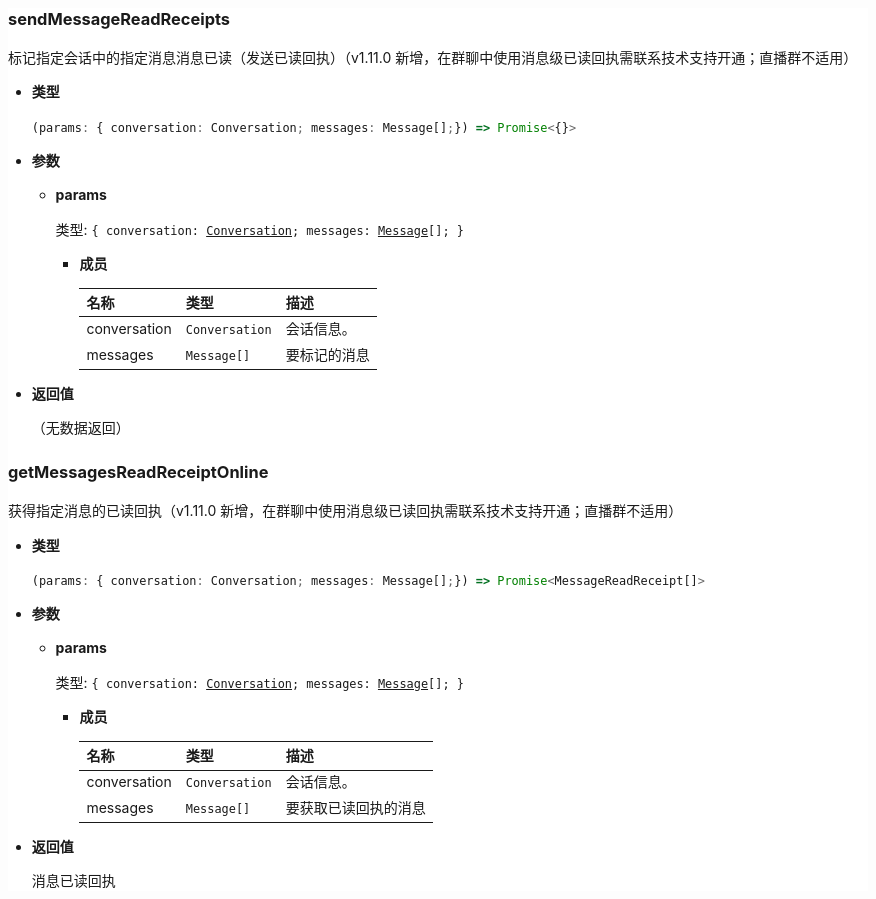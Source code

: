 ### sendMessageReadReceipts <span id="bytedim-sendmessagereadreceipts"></span> 

标记指定会话中的指定消息消息已读（发送已读回执）（v1.11.0 新增，在群聊中使用消息级已读回执需联系技术支持开通；直播群不适用）

- **类型**

  ```ts
  (params: { conversation: Conversation; messages: Message[];}) => Promise<{}>
  ```

- **参数**

  - **params**

    类型: <code>{ conversation: [Conversation](293494#conversation); messages: [Message](293494#message)[]; }</code>

    - **成员**

      | 名称 | 类型 | 描述 |
      | :-- | :-- | :-- |
      | conversation | `Conversation` | 会话信息。 |
      | messages | `Message[]` | 要标记的消息 |

- **返回值**

  （无数据返回）

### getMessagesReadReceiptOnline <span id="bytedim-getmessagesreadreceiptonline"></span> 

获得指定消息的已读回执（v1.11.0 新增，在群聊中使用消息级已读回执需联系技术支持开通；直播群不适用）

- **类型**

  ```ts
  (params: { conversation: Conversation; messages: Message[];}) => Promise<MessageReadReceipt[]>
  ```

- **参数**

  - **params**

    类型: <code>{ conversation: [Conversation](293494#conversation); messages: [Message](293494#message)[]; }</code>

    - **成员**

      | 名称 | 类型 | 描述 |
      | :-- | :-- | :-- |
      | conversation | `Conversation` | 会话信息。 |
      | messages | `Message[]` | 要获取已读回执的消息 |

- **返回值**

  消息已读回执
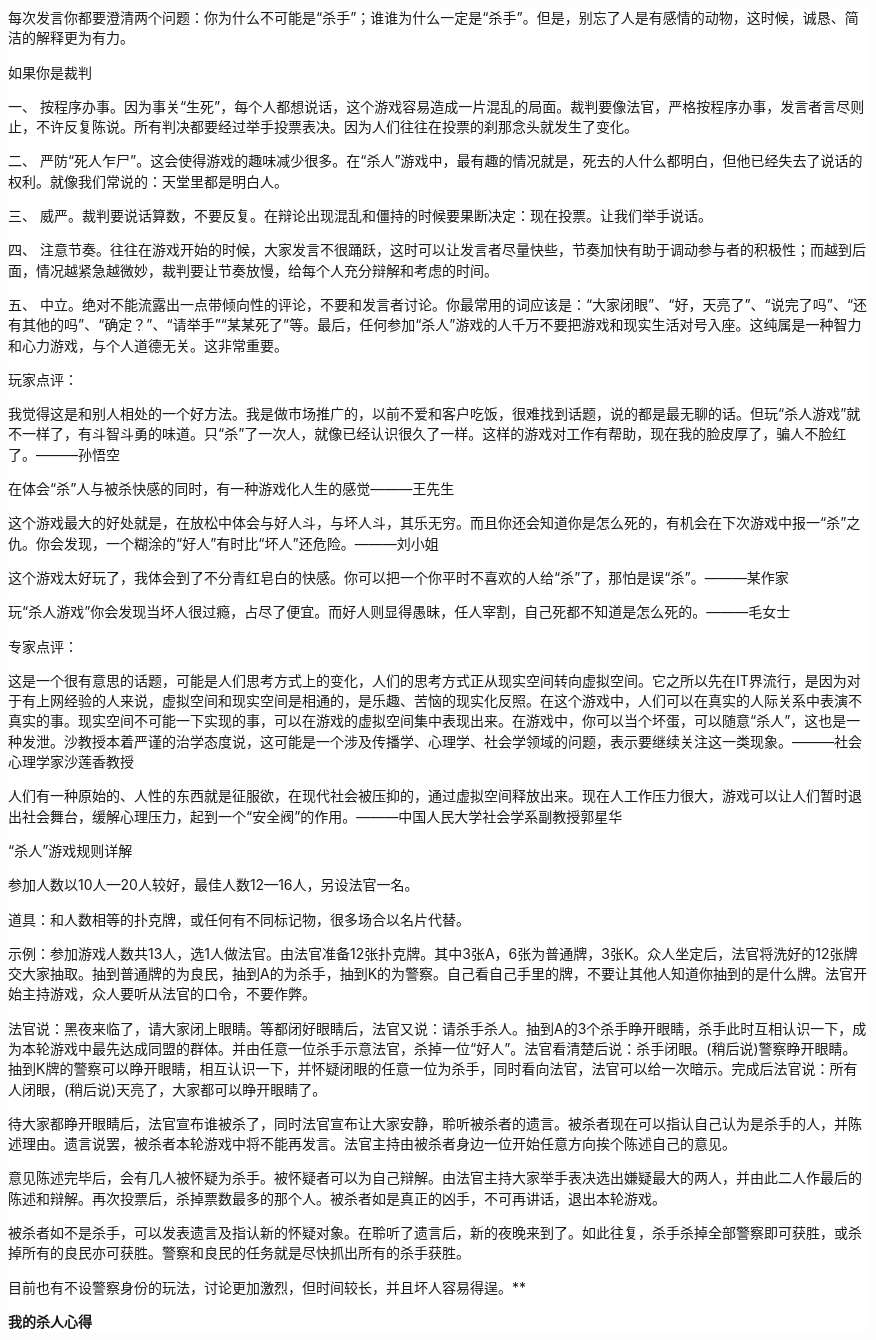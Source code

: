 每次发言你都要澄清两个问题：你为什么不可能是“杀手”；谁谁为什么一定是“杀手”。但是，别忘了人是有感情的动物，这时候，诚恳、简洁的解释更为有力。
  
如果你是裁判
  
一、 按程序办事。因为事关“生死”，每个人都想说话，这个游戏容易造成一片混乱的局面。裁判要像法官，严格按程序办事，发言者言尽则止，不许反复陈说。所有判决都要经过举手投票表决。因为人们往往在投票的刹那念头就发生了变化。
  
二、 严防“死人乍尸”。这会使得游戏的趣味减少很多。在“杀人”游戏中，最有趣的情况就是，死去的人什么都明白，但他已经失去了说话的权利。就像我们常说的：天堂里都是明白人。
  
三、 威严。裁判要说话算数，不要反复。在辩论出现混乱和僵持的时候要果断决定：现在投票。让我们举手说话。
  
四、 注意节奏。往往在游戏开始的时候，大家发言不很踊跃，这时可以让发言者尽量快些，节奏加快有助于调动参与者的积极性；而越到后面，情况越紧急越微妙，裁判要让节奏放慢，给每个人充分辩解和考虑的时间。
  
五、 中立。绝对不能流露出一点带倾向性的评论，不要和发言者讨论。你最常用的词应该是：“大家闭眼”、“好，天亮了”、“说完了吗”、“还有其他的吗”、“确定？”、“请举手”“某某死了”等。最后，任何参加“杀人”游戏的人千万不要把游戏和现实生活对号入座。这纯属是一种智力和心力游戏，与个人道德无关。这非常重要。
  
玩家点评：
  
我觉得这是和别人相处的一个好方法。我是做市场推广的，以前不爱和客户吃饭，很难找到话题，说的都是最无聊的话。但玩“杀人游戏”就不一样了，有斗智斗勇的味道。只“杀”了一次人，就像已经认识很久了一样。这样的游戏对工作有帮助，现在我的脸皮厚了，骗人不脸红了。———孙悟空
  
在体会“杀”人与被杀快感的同时，有一种游戏化人生的感觉———王先生
  
这个游戏最大的好处就是，在放松中体会与好人斗，与坏人斗，其乐无穷。而且你还会知道你是怎么死的，有机会在下次游戏中报一“杀”之仇。你会发现，一个糊涂的“好人”有时比“坏人”还危险。———刘小姐
  
这个游戏太好玩了，我体会到了不分青红皂白的快感。你可以把一个你平时不喜欢的人给“杀”了，那怕是误“杀”。———某作家
  
玩“杀人游戏”你会发现当坏人很过瘾，占尽了便宜。而好人则显得愚昧，任人宰割，自己死都不知道是怎么死的。———毛女士
  
专家点评：
  
这是一个很有意思的话题，可能是人们思考方式上的变化，人们的思考方式正从现实空间转向虚拟空间。它之所以先在IT界流行，是因为对于有上网经验的人来说，虚拟空间和现实空间是相通的，是乐趣、苦恼的现实化反照。在这个游戏中，人们可以在真实的人际关系中表演不真实的事。现实空间不可能一下实现的事，可以在游戏的虚拟空间集中表现出来。在游戏中，你可以当个坏蛋，可以随意“杀人”，这也是一种发泄。沙教授本着严谨的治学态度说，这可能是一个涉及传播学、心理学、社会学领域的问题，表示要继续关注这一类现象。———社会心理学家沙莲香教授
  
人们有一种原始的、人性的东西就是征服欲，在现代社会被压抑的，通过虚拟空间释放出来。现在人工作压力很大，游戏可以让人们暂时退出社会舞台，缓解心理压力，起到一个“安全阀”的作用。———中国人民大学社会学系副教授郭星华
  
“杀人”游戏规则详解
  
参加人数以10人—20人较好，最佳人数12—16人，另设法官一名。
  
道具：和人数相等的扑克牌，或任何有不同标记物，很多场合以名片代替。
  
示例：参加游戏人数共13人，选1人做法官。由法官准备12张扑克牌。其中3张A，6张为普通牌，3张K。众人坐定后，法官将洗好的12张牌交大家抽取。抽到普通牌的为良民，抽到A的为杀手，抽到K的为警察。自己看自己手里的牌，不要让其他人知道你抽到的是什么牌。法官开始主持游戏，众人要听从法官的口令，不要作弊。
  
法官说：黑夜来临了，请大家闭上眼睛。等都闭好眼睛后，法官又说：请杀手杀人。抽到A的3个杀手睁开眼睛，杀手此时互相认识一下，成为本轮游戏中最先达成同盟的群体。并由任意一位杀手示意法官，杀掉一位“好人”。法官看清楚后说：杀手闭眼。(稍后说)警察睁开眼睛。抽到K牌的警察可以睁开眼睛，相互认识一下，并怀疑闭眼的任意一位为杀手，同时看向法官，法官可以给一次暗示。完成后法官说：所有人闭眼，(稍后说)天亮了，大家都可以睁开眼睛了。
  
待大家都睁开眼睛后，法官宣布谁被杀了，同时法官宣布让大家安静，聆听被杀者的遗言。被杀者现在可以指认自己认为是杀手的人，并陈述理由。遗言说罢，被杀者本轮游戏中将不能再发言。法官主持由被杀者身边一位开始任意方向挨个陈述自己的意见。
  
意见陈述完毕后，会有几人被怀疑为杀手。被怀疑者可以为自己辩解。由法官主持大家举手表决选出嫌疑最大的两人，并由此二人作最后的陈述和辩解。再次投票后，杀掉票数最多的那个人。被杀者如是真正的凶手，不可再讲话，退出本轮游戏。
  
被杀者如不是杀手，可以发表遗言及指认新的怀疑对象。在聆听了遗言后，新的夜晚来到了。如此往复，杀手杀掉全部警察即可获胜，或杀掉所有的良民亦可获胜。警察和良民的任务就是尽快抓出所有的杀手获胜。
  
目前也有不设警察身份的玩法，讨论更加激烈，但时间较长，并且坏人容易得逞。**

**我的杀人心得**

● ● ●

EXERCISE OBJECTIVE:
All lines holding the word "bytedim" must be found in the listing and copied.

PROBLEM SOLUTION:
: ### sendMessageReadReceipts <span id="bytedim-sendmessagereadreceipts"></span> 
### getMessagesReadReceiptOnline <span id="bytedim-getmessagesreadreceiptonline"></span> 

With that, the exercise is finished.